Estimating differentially abundant protein families in the metagenomes

Finally, we are about to do some real analysis of the data, and look at the results! To do this, we will use the R statistical program. You start the program by typing:

R

To get out of R, you type q(). You will then be asked if you want to save your workspace. Typing “y” (yes) might be smart, since that will remember all your variables until the next time you use R in the same directory!

Loading the the count tables

We will begin by loading the count tables from HMMER into R:

b1 = read.table("baltic1.hmmsearch", sep = "")

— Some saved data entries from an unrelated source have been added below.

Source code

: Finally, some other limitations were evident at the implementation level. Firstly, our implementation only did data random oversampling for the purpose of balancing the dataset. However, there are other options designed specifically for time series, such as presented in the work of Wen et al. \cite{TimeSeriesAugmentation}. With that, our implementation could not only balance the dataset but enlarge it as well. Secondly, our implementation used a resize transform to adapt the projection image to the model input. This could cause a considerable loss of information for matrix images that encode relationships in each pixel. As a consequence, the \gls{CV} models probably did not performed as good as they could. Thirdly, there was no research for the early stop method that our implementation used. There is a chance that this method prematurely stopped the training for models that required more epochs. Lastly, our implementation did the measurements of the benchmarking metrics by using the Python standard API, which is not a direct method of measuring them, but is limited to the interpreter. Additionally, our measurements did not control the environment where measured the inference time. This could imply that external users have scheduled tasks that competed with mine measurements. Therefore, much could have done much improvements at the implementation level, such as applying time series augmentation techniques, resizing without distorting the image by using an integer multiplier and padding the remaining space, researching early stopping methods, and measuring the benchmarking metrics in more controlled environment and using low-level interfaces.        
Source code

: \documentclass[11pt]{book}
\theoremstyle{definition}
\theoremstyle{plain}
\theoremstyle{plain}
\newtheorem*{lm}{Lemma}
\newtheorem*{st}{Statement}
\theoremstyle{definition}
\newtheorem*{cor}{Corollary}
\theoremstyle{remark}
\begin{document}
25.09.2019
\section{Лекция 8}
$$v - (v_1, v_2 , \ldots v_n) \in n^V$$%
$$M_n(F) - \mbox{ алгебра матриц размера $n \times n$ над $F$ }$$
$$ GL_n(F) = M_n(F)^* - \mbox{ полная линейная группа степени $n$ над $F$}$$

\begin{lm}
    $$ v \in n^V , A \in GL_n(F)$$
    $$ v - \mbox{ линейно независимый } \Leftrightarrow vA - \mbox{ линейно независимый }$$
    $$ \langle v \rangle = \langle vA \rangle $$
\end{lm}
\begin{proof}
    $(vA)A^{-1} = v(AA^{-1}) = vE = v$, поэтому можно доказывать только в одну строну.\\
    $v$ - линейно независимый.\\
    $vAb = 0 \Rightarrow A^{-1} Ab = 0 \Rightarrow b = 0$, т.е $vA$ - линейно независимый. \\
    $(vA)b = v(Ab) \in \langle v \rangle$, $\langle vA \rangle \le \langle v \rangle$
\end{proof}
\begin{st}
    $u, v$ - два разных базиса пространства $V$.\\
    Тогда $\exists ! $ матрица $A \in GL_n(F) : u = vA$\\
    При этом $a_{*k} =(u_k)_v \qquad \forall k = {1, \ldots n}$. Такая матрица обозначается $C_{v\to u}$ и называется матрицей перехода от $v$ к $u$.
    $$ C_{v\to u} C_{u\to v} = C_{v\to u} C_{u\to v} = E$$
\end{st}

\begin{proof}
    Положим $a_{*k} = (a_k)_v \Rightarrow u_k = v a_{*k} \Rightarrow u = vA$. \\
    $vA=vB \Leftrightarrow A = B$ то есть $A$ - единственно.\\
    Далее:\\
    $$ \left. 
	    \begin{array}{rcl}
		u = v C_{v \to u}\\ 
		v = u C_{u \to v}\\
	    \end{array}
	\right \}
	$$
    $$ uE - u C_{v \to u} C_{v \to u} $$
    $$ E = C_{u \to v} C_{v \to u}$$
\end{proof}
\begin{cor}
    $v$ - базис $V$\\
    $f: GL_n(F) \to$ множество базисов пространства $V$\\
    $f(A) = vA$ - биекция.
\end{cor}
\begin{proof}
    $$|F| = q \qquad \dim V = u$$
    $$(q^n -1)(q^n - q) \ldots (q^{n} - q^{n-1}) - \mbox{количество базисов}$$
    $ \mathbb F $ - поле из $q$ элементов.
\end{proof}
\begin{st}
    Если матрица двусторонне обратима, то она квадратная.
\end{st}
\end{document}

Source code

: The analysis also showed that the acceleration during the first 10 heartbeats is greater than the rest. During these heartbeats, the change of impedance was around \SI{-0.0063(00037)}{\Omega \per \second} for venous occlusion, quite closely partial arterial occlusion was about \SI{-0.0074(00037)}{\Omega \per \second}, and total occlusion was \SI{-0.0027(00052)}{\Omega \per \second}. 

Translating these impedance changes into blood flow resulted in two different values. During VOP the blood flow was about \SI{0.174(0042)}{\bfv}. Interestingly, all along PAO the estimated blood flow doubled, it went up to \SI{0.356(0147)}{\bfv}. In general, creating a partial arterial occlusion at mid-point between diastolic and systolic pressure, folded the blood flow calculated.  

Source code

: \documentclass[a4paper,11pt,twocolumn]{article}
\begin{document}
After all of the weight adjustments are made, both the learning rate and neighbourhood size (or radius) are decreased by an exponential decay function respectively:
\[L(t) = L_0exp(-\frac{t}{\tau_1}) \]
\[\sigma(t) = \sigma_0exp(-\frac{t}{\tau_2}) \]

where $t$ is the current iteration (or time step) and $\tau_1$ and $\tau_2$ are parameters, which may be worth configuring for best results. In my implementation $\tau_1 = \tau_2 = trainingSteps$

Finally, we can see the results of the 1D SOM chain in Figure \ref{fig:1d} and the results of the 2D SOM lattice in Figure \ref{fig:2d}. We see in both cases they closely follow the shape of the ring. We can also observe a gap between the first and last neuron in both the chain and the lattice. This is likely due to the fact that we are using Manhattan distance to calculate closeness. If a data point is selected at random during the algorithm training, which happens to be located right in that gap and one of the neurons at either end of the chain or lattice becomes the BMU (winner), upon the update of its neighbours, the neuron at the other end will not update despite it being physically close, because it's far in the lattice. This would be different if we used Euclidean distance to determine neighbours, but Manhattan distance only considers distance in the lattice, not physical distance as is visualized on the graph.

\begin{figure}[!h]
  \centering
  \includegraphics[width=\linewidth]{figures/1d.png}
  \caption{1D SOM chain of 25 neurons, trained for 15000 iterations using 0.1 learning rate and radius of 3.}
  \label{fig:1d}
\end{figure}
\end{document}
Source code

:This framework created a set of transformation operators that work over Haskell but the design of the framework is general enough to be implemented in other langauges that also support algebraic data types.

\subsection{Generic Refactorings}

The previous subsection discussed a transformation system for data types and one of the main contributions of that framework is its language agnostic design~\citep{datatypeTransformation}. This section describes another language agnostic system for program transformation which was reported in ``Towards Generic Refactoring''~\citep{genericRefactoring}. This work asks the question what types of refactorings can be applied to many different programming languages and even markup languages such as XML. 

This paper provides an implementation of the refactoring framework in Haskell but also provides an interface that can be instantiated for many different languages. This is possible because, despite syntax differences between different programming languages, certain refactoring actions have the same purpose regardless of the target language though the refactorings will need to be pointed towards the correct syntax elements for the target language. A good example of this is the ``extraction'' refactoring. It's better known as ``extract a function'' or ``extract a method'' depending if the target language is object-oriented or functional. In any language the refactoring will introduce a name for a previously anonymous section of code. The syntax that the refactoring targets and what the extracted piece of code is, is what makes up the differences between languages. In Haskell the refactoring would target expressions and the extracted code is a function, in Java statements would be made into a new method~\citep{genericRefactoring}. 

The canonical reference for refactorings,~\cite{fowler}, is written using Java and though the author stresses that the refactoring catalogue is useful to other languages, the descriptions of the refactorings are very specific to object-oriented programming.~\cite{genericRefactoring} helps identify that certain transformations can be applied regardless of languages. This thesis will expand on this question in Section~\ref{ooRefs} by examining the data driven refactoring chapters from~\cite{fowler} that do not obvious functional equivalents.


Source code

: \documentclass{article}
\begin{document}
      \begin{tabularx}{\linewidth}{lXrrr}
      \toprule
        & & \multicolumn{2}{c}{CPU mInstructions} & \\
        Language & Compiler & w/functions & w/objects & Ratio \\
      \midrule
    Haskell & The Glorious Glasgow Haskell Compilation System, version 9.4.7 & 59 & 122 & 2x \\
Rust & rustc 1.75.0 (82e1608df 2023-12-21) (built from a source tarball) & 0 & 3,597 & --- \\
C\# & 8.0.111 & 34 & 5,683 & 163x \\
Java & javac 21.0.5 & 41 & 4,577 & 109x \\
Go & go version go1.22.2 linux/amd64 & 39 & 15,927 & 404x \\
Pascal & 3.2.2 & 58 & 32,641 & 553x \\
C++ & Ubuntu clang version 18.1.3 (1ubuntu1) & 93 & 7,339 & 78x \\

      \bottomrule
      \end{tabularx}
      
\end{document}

To get the number of entries of each kind, we will use the R command rle. We want to get the domain list, which is the third column. For rle to be able to work with the data, we must also convert it into a proper vector.:

raw_counts = rle(as.vector(b1[,3]))
b1_counts = as.matrix(raw_counts$lengths)
row.names(b1_counts) = raw_counts$values

Repeat this procedure for all four data sets.

Apply normalizations

We will now try out the three different normalization methods to see their effect on the data. First, we will try by normalizing to the number of reads in each sequencing library. Find the note you have taken on the data set sizes. Then apply a command like this on the data:

b1_norm1 = b1_counts / 118025

You will now see counts in the range of 10^-5 and 10^6. To make these numbers more interpretable, let’s also multiply them by 1,000,000 to yield the counts per million reads:

b1_norm1 = b1_counts / 118025 * 1000000

Do the same thing for the other data sets.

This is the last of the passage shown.